TASK STATEMENT: Line by line, please look for the word "Person" in the following records, then copy each line you find it in.

DATA TO USE:
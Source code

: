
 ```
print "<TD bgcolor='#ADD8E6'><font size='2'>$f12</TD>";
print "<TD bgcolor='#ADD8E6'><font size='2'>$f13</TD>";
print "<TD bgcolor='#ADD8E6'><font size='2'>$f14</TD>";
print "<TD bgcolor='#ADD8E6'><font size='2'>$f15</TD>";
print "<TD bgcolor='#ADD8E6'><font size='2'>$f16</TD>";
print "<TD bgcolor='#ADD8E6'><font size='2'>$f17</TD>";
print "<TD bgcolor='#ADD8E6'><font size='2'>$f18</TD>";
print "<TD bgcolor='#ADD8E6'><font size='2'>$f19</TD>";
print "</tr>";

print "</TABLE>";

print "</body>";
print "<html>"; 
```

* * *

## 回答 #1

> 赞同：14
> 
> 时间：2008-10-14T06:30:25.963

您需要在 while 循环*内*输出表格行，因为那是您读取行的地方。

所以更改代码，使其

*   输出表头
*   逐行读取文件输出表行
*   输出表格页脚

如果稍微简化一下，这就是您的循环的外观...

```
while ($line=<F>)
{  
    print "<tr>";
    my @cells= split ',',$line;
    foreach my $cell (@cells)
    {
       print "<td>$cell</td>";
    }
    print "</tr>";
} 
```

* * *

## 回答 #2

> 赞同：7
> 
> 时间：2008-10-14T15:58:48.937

---

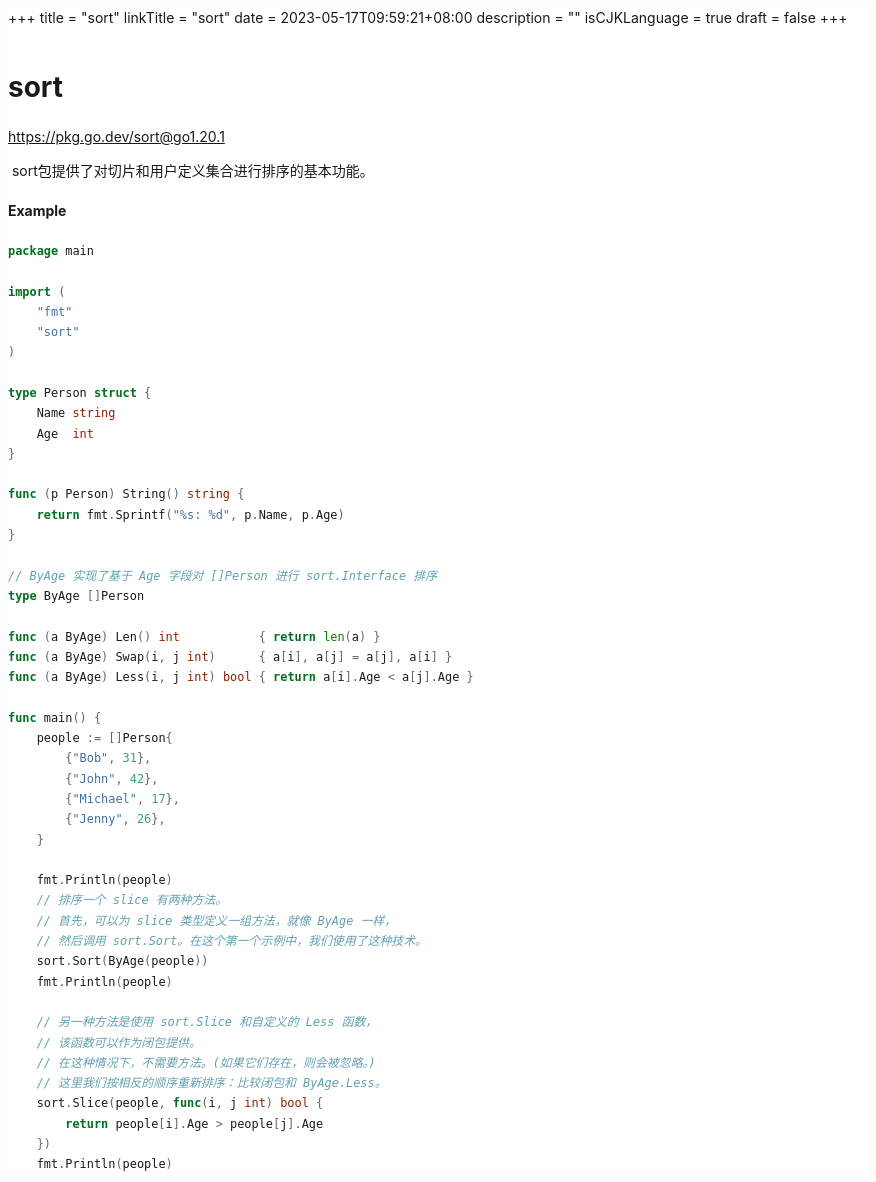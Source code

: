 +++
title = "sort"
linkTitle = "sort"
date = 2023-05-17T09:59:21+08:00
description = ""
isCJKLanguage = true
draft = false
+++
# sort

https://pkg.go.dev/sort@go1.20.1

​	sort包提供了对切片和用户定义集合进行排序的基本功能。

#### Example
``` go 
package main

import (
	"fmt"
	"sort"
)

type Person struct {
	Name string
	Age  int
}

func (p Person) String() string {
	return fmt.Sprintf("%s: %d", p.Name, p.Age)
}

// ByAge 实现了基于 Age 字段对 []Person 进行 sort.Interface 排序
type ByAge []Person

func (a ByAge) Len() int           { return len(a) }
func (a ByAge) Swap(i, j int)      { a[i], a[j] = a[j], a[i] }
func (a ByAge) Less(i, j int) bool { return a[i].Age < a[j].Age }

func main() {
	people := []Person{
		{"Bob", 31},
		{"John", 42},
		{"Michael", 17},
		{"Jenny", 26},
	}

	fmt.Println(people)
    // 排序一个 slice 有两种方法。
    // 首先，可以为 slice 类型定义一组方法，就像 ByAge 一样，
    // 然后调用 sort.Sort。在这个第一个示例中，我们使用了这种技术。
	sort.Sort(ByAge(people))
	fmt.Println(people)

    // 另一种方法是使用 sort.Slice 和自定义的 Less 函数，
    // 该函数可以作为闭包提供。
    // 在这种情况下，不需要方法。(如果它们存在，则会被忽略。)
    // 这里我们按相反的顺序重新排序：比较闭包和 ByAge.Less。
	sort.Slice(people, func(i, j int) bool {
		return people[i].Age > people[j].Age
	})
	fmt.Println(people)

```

---

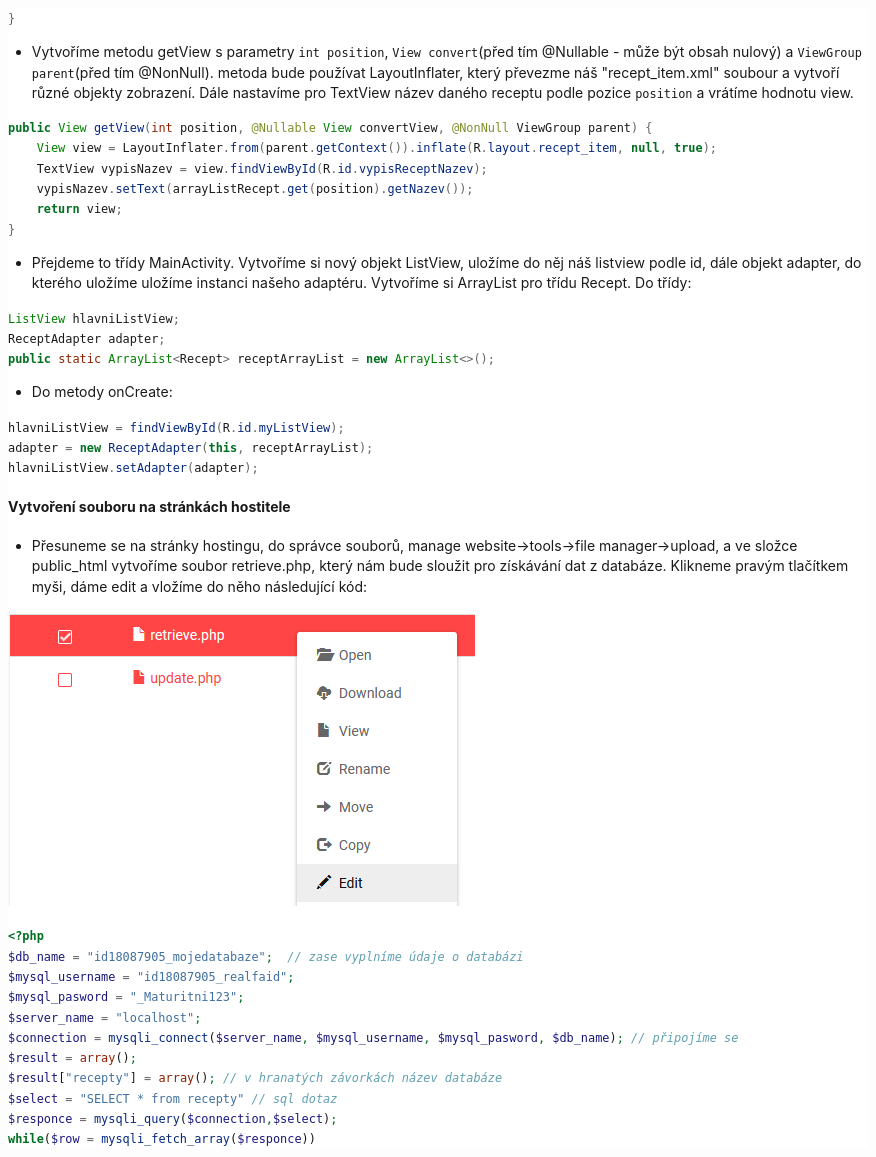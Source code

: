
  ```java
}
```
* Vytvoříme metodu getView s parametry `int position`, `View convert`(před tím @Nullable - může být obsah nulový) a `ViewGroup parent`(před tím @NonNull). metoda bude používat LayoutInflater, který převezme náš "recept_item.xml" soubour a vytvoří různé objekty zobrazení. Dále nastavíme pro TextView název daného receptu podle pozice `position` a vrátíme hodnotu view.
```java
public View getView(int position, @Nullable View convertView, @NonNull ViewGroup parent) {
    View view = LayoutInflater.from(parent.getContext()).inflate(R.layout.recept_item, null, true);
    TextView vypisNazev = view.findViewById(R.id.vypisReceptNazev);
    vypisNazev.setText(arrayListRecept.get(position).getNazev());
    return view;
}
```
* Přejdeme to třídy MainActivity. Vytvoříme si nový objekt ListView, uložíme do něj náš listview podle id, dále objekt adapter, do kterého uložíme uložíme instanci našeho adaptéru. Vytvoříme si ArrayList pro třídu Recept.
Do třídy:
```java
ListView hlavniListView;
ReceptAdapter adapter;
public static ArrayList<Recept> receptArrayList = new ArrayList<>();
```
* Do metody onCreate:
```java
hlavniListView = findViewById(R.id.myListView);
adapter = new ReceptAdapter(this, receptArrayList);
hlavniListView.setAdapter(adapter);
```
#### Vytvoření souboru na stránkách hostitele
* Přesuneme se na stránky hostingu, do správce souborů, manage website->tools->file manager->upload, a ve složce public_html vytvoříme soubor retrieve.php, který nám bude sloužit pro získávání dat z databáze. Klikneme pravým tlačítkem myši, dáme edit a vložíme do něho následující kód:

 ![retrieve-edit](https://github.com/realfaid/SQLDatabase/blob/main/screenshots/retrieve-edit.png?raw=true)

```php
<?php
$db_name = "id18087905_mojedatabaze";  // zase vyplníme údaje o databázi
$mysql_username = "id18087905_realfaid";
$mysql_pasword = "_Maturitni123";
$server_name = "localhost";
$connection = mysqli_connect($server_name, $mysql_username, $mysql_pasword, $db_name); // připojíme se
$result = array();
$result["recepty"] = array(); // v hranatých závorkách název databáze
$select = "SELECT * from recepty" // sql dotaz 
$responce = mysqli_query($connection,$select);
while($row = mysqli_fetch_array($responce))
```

OUTPUT OF THE EXERCISE:
type Person struct {
func (p Person) String() string {
// ByAge 实现了基于 Age 字段对 []Person 进行 sort.Interface 排序
type ByAge []Person
	people := []Person{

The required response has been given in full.